Keep anyone neggy or hard-to-be-around at a very long arms' length.
(Counter any potential guilt around this by acknowledging that those are not necessarily 'bad people'. They’re just not right for you at this time).
—
Bonus: Hold yourself like a baby ‘roo
This is all about holding yourself gently; cosseting yourself for awhile.
I like to think of it as holding myself like I’m a little baby kangaroo in its mama’s pouch!
It takes a lot for me to say this. I abhor the thought of being overly coddled or self-indulgent or (snow)flaky; the Asian part of me wants to just give myself a Chinese-mother slap and tell me to just get on with it! (Note 2)
But holding yourself gently isn’t the same as being indulgent. It is about simply acknowledging where you are (rather than denying / avoiding) and knowing that those ick feelings are allowed to be there sometimes too (not just the good ones).
Those wobbles aren’t there to make you feel bad. They’re there to signal something isn’t quite working; or something needs to shift, even if that shift is just a very slight one at first.

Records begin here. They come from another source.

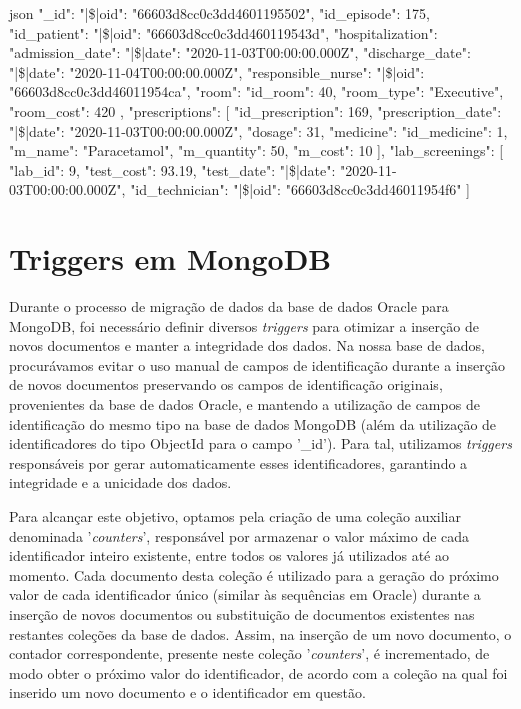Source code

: \begin{myminted}{json}
{
  "_id": {"|\$|oid": "66603d8cc0c3dd4601195502"},
  "id_episode": 175,
  "id_patient": {"|\$|oid": "66603d8cc0c3dd460119543d"},
  "hospitalization": {
    "admission_date": {"|\$|date": "2020-11-03T00:00:00.000Z"},
    "discharge_date": {"|\$|date": "2020-11-04T00:00:00.000Z"},
    "responsible_nurse": {"|\$|oid": "66603d8cc0c3dd46011954ca"},
    "room": {
      "id_room": 40,
      "room_type": "Executive",
      "room_cost": 420
    }
  },
  "prescriptions": [
    {
      "id_prescription": 169,
      "prescription_date": {"|\$|date": "2020-11-03T00:00:00.000Z"},
      "dosage": 31,
      "medicine": {
        "id_medicine": 1,
        "m_name": "Paracetamol",
        "m_quantity": 50,
        "m_cost": 10
      }
    }
  ],
  "lab_screenings": [
    {
      "lab_id": 9,
      "test_cost": 93.19,
      "test_date": {"|\$|date": "2020-11-03T00:00:00.000Z"},
      "id_technician": {"|\$|oid": "66603d8cc0c3dd46011954f6"}
    }
  ]
}

\end{myminted}



\section{Triggers em MongoDB}
Durante o processo de migração de dados da base de dados Oracle para MongoDB, foi necessário definir diversos \textit{triggers} para otimizar a inserção de novos documentos e manter a integridade dos dados. Na nossa base de dados, procurávamos evitar o uso manual de campos de identificação durante a inserção de novos documentos preservando os campos de identificação originais, provenientes da base de dados Oracle, e mantendo a utilização de campos de identificação do mesmo tipo na base de dados MongoDB (além da utilização de identificadores do tipo ObjectId para o campo '\_id'). Para tal, utilizamos \textit{triggers} responsáveis por gerar automaticamente esses identificadores, garantindo a integridade e a unicidade dos dados.

Para alcançar este objetivo, optamos pela criação de uma coleção auxiliar denominada '\textit{counters}', responsável por armazenar o valor máximo de cada identificador inteiro existente, entre todos os valores já utilizados até ao momento. Cada documento desta coleção é utilizado para a geração do próximo valor de cada identificador único (similar às sequências em Oracle) durante a inserção de novos documentos ou substituição de documentos existentes nas restantes coleções da base de dados. Assim, na inserção de um novo documento, o contador correspondente, presente neste coleção '\textit{counters}', é incrementado, de modo obter o próximo valor do identificador, de acordo com a coleção na qual foi inserido um novo documento e o identificador em questão.

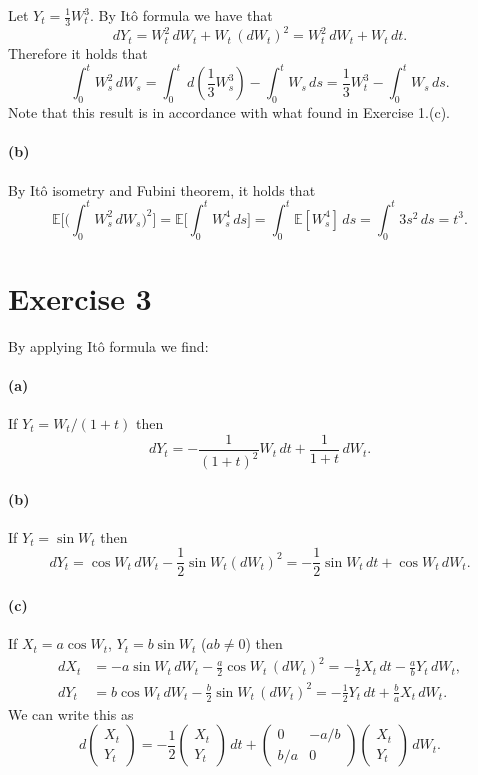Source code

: \documentclass[a4paper,11pt]{article}
\theoremstyle{definition}
\theoremstyle{plain}
\theoremstyle{remark}
\begin{document}
Let $Y_t = \frac{1}{3}W_t^3$. By It\^o formula we have that
$$
dY_t = W_t^2\,dW_t + W_t\,(dW_t)^2 = W_t^2\,dW_t + W_t\,dt.
$$
Therefore it holds that
$$
\int_0^t W_s^2\,dW_s = \int_0^t\,d(\frac{1}{3}W_s^3) - \int_0^tW_s\,ds = \frac{1}{3}W_t^3 - \int_0^tW_s\,ds.
$$
Note that this result is in accordance with what found in Exercise 1.(c).

\paragraph*{(b)} 

By It\^o isometry and Fubini theorem, it holds that
$$
\mathbb{E}\Big[\Big(\int_0^t W_s^2\,dW_s\Big)^2\Big] = \mathbb{E}\Big[\int_0^tW_s^4\,ds\Big] = \int_0^t\mathbb{E}[W_s^4]\,ds = \int_0^t 3s^2\,ds = t^3. 
$$

\section*{Exercise 3}

By applying It\^o formula we find:

\paragraph*{(a)}

If $Y_t = W_t/(1+t)$ then
$$
dY_t = -\frac{1}{(1+t)^2}W_t\,dt + \frac{1}{1+t}\,dW_t.
$$

\paragraph*{(b)}

If $Y_t = \sin W_t$ then
$$
dY_t = \cos W_t\,dW_t-\frac{1}{2}\sin W_t (dW_t)^2 = -\frac{1}{2}\sin W_t\,dt + \cos W_t\,dW_t.
$$

\paragraph*{(c)}

If $X_t = a\cos W_t$, $Y_t = b\sin W_t$ ($ab\neq 0$) then
\begin{align*}
dX_t & = -a\sin W_t\,dW_t-\frac{a}{2}\cos W_t\,(dW_t)^2 = -\frac{1}{2}X_t\,dt -\frac{a}{b}Y_t\,dW_t, \\
dY_t & = b\cos W_t\,dW_t -\frac{b}{2}\sin W_t\,(dW_t)^2 = -\frac{1}{2}Y_t\,dt + \frac{b}{a}X_t\,dW_t. 
\end{align*}
We can write this as
$$
d\left(\begin{matrix}
X_t \\ Y_t
\end{matrix}\right) = -\frac{1}{2}\left(\begin{matrix}
X_t \\ Y_t
\end{matrix}\right)\,dt + \left(\begin{matrix}
0 & -a/b \\ b/a & 0
\end{matrix}\right)\left(\begin{matrix}
X_t \\ Y_t
\end{matrix}\right)\,dW_t.
$$
\end{document}
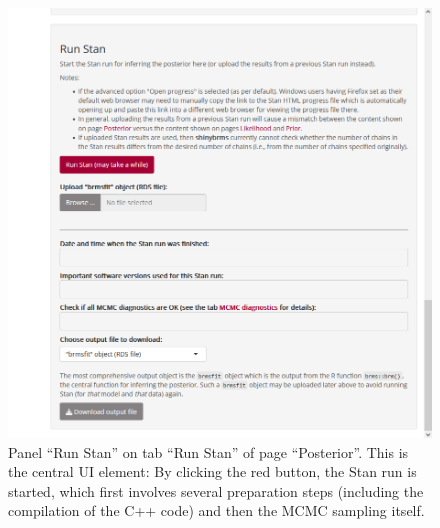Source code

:\begin{figure}[t!]
  \centering
  \includegraphics[width=\textwidth]{Figures/Posterior_Run_Run.png}
  \caption[Panel ``Run Stan'']{Panel ``Run Stan'' on tab ``Run Stan'' of page ``Posterior''.
  This is the central UI element: By clicking the red button, the Stan run
  is started, which first involves several preparation steps (including the
  compilation of the C++ code) and then the MCMC sampling itself.}
  \label{fig:post-run-run}
\end{figure}%

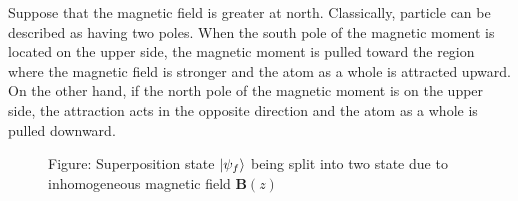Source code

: \documentclass[../../../main.tex]{subfiles}
\begin{document}
Suppose that the magnetic field is greater at north.
Classically, particle can be described as having two poles.
When the south pole of the magnetic moment is located on the upper side, the magnetic moment is pulled toward the region where the magnetic field is stronger and the atom as a whole is attracted upward.
On the other hand, if the north pole of the magnetic moment is on the upper side, the attraction acts in the opposite direction and the atom as a whole is pulled downward.

\begin{figure}
  \centering
  \caption*{Figure: Superposition state $\ket{\psi_f}$ being split into two state due to inhomogeneous magnetic field $\mathbf{B}(z)$}
\end{figure}
\end{document}
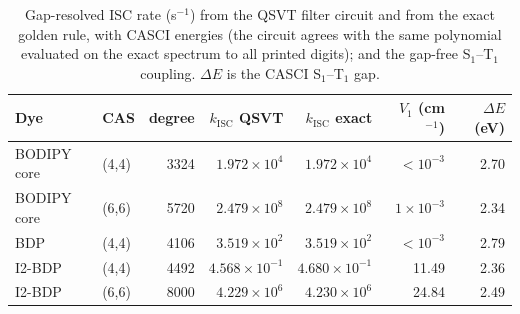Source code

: \documentclass[journal=jctcce,manuscript=article]{achemso}
\newcommand{\kisc}{k_\mathrm{ISC}}
\begin{document}
\begin{table}
  \caption{Gap-resolved ISC rate (s$^{-1}$) from the QSVT filter circuit and from the exact golden rule,
  with CASCI energies (the circuit agrees with the same polynomial evaluated on the exact spectrum to all
  printed digits); and the gap-free S$_1$--T$_1$ coupling. $\Delta E$ is the CASCI S$_1$--T$_1$ gap.}
  \label{tab:filter}
  \begin{tabular}{llrrrrr}
    \toprule
    Dye & CAS & degree & $\kisc$ QSVT & $\kisc$ exact & $V_1$ (cm$^{-1}$) & $\Delta E$ (eV) \\
    \midrule
    BODIPY core & (4,4) & 3324 & $1.972\times10^{4}$ & $1.972\times10^{4}$ & $<10^{-3}$ & 2.70 \\
    BODIPY core & (6,6) & 5720 & $2.479\times10^{8}$ & $2.479\times10^{8}$ & $1\times10^{-3}$ & 2.34 \\
    BDP         & (4,4) & 4106 & $3.519\times10^{2}$ & $3.519\times10^{2}$ & $<10^{-3}$ & 2.79 \\
    I2-BDP      & (4,4) & 4492 & $4.568\times10^{-1}$ & $4.680\times10^{-1}$ & 11.49 & 2.36 \\
    I2-BDP      & (6,6) & 8000 & $4.229\times10^{6}$ & $4.230\times10^{6}$ & 24.84 & 2.49 \\
    \bottomrule
  \end{tabular}
\end{table}
\end{document}

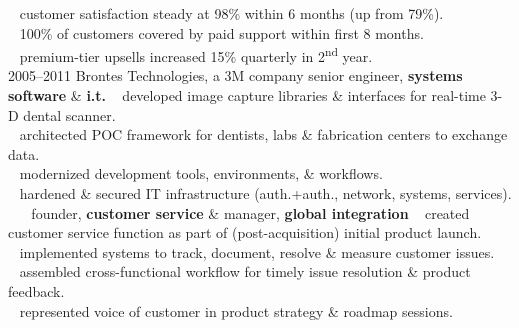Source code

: \documentclass[]{friggeri-cv} %
\begin{document}
\begin{entrylist}
{{\tiny {}} ~ customer satisfaction steady at 98\% within 6 months (up from 79\%).\\
{\tiny {}} ~ 100\% of customers covered by paid support within first 8 months.\\
{\tiny {}} ~ premium-tier upsells increased 15\% quarterly in 2\textsuperscript{nd} year.\\}
\entry
{2005--2011}
{Brontes Technologies, a 3M company}
{senior engineer, {\textbf{\color{DarkGray}systems software} \& {\textbf{\color{DarkGray}i.t.}}}}
{{\tiny {}} ~ developed image capture libraries \& interfaces for real-time 3-D dental scanner.\\
{\tiny {}} ~ architected POC framework for dentists, labs \& fabrication centers to exchange data.\\
{\tiny {}} ~ modernized development tools, environments, \& workflows.\\
{\tiny {}} ~ hardened \& secured IT infrastructure (auth.+auth., network, systems, services).}
\entry
{~}
{~}
{founder, \textbf{\color{DarkGray}customer service} \& manager, \textbf{\color{DarkGray}global integration}}
{{\tiny {}} ~ created customer service function as part of (post-acquisition) initial product launch.\\
{\tiny {}} ~ implemented  systems to track, document, resolve \& measure customer issues.\\
{\tiny {}} ~ assembled cross-functional workflow for timely issue resolution \& product feedback.\\
{\tiny {}} ~ represented voice of customer in product strategy \& roadmap sessions.\\

}
\end{entrylist}
\end{document}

The wobbles will always come and go. It’s helpful to think of them not as something happening to you, but at something happening for you:
They’re for you to move to the next step in your growth for you to work out and drop what isn’t working anymore for you to deepen your self-trust and permission-giving self-love even more for you to make even better decisions and take even clearer, more aligned steps towards the things you fully desire
So I’ve been holding myself like a soft, fluffy brioche bun. I’ve let myself just be in this space for awhile, and move that 1% when it feels okay - trusting that every 1% forward is something good happening for me.
And you know what? I am moving through it. You can too - however that wobble feels like right now.
Note 1 - I mean absolutely no disrespect to people who do work at supermarkets. I know they’re the core people who kept us alive and going during the pandemic. This is about me not believing I was capable or deserving of anything more than a job that pays the absolute minimum; and my sudden conviction that my 2 decades of work experience and 3 degrees didn’t count anymore, that I wasn’t good for anything.
Note 2 - I’m definitely not advocating this way of parenting or being in the world either. There’s a whole other set of whole other problematic issues with that philosophy and belief-system.